[Dataset entries]
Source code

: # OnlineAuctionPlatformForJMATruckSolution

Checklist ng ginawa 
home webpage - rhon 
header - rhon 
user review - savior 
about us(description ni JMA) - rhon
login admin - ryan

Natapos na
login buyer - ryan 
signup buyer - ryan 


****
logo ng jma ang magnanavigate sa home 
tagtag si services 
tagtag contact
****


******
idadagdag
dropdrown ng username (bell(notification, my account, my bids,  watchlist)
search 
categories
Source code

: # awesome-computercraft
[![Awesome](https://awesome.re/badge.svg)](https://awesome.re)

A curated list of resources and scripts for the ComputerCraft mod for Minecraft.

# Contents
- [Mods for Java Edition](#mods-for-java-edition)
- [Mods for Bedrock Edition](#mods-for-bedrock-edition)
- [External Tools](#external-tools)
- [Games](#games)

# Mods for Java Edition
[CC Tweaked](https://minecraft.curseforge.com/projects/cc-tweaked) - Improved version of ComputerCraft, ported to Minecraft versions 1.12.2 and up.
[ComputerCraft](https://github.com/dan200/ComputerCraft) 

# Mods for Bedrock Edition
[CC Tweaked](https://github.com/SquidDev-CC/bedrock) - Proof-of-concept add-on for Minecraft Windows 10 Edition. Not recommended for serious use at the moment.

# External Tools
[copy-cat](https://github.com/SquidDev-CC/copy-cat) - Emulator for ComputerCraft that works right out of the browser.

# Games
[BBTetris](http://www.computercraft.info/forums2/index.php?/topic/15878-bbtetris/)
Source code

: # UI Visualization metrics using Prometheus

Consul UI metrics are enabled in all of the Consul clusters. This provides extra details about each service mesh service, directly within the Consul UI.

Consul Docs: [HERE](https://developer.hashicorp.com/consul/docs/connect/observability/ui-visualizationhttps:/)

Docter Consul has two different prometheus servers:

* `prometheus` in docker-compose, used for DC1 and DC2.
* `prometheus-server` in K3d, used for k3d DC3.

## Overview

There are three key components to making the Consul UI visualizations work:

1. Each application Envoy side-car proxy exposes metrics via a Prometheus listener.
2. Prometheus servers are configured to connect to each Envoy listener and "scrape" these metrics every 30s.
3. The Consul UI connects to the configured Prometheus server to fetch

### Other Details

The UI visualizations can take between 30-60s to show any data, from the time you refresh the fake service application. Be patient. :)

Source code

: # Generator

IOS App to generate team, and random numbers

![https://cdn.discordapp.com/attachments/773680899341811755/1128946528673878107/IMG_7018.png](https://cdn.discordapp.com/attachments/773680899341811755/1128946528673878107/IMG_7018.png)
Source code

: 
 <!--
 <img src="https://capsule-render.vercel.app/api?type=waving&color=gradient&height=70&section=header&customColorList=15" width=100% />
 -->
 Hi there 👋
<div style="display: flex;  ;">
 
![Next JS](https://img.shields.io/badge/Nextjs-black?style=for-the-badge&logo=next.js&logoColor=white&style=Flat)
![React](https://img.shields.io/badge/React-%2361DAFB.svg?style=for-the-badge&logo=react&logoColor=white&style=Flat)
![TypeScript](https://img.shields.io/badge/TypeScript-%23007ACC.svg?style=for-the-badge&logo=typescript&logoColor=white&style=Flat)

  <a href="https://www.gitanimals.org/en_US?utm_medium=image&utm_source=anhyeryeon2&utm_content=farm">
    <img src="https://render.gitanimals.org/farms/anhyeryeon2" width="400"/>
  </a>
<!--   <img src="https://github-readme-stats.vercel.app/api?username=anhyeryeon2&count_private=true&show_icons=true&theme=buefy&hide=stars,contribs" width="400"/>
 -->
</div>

▶ _TASK DETAILS_
Check each line of the data above for the string "github", and copy the ones that have it.

▶ _SOLUTION FOR THIS EXERCISE_
[ComputerCraft](https://github.com/dan200/ComputerCraft) 
[CC Tweaked](https://github.com/SquidDev-CC/bedrock) - Proof-of-concept add-on for Minecraft Windows 10 Edition. Not recommended for serious use at the moment.
[copy-cat](https://github.com/SquidDev-CC/copy-cat) - Emulator for ComputerCraft that works right out of the browser.
<!--   <img src="https://github-readme-stats.vercel.app/api?username=anhyeryeon2&count_private=true&show_icons=true&theme=buefy&hide=stars,contribs" width="400"/>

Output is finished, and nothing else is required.